Public Law Librarianship in Action

By Caroline Nevin

I’m now in my fourth year as CEO of what is almost certainly the largest independently-run public law library system in North America, Courthouse Libraries – BC. We operate law libraries inside 30 courthouses, providing an extensive list of virtual and in-person services to members of the legal community, intermediaries and public across British Columbia, a province twice as large as the State of California.

We are a non-profit society, accountable to a 10-member board comprised of members of the legal community and public. We are core-funded entirely by the Law Society of BC and Law Foundation of BC, with project funding from other entities like the Notary Foundation of BC. We don’t pay rent, but neither do we receive any court, government, municipal or academic institutional IT infrastructure or admin support. 

Lonely tree in meadow

I mention all this because it has taken me some time to understand just how different this model is to most law libraries  in Canada and the US. And how it’s allowed us to innovate and experiment in ways that just wouldn’t be possible if our branches operated independently. The model has some fantastic benefits, and seeing it in action has made me a committed advocate for open access to law libraries and their legal information, resources, people and technology. 

We should make it easy for anyone, anywhere to get what they need to manage their own or a client’s legal matter. Making it hard for some and easy for others means we are complicit in ongoing, systemic discrimination.  
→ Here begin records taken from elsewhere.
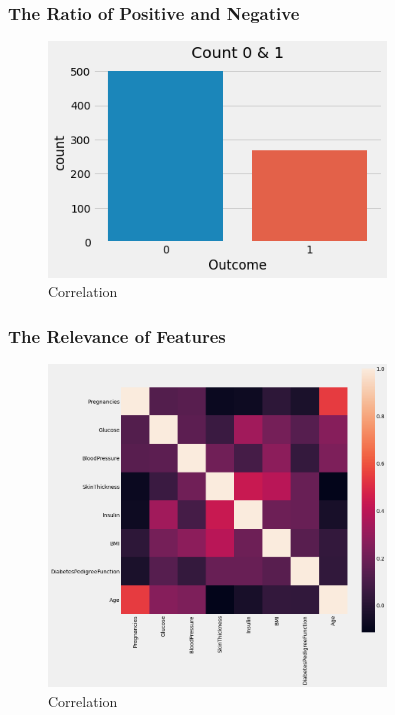 \documentclass[11pt,en]{elegantpaper}
\begin{document}
\subsubsection{The Ratio of Positive and Negative}
\begin{figure}[H]
    \centering
    \includegraphics[width=0.8\textwidth]{figure/f1.png}
    \caption{Correlation}
\end{figure}
\subsubsection{The Relevance of Features}
\begin{figure}[H]
    \centering
    \includegraphics[width=0.8\textwidth]{figure/relevance-data}
    \caption{Correlation}
\end{figure}
\end{document}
Last month, I was asked to speak to a group of local & regional bar association leaders in the province of Ontario. Unlike BC, Ontario has yet to evolve from individual bars operating local law libraries serving only the lawyers, judges and sometimes paralegals living or working in their geographic area. These lawyers were being asked to consider whether that was the right model for the future, and I was there to answer questions about BC’s experience. 

In the discussion sessions, I was struck by the number of people who voiced fear of ‘losing control’ of their local libraries and staff, and who had a hard time seeing the value of a different model. It was like visiting a foreign land with a culture that was hard to understand because we’d each only known one model of organizing the world. All I could offer was a first-hand account of the positives that stem from the partial centralization and full democratization of law libraries and their resources. When we focus on “lifting all boats” with the shared resources we have, we can do so much more to provide meaningful access to justice for the public and to ensure legal competency in the profession.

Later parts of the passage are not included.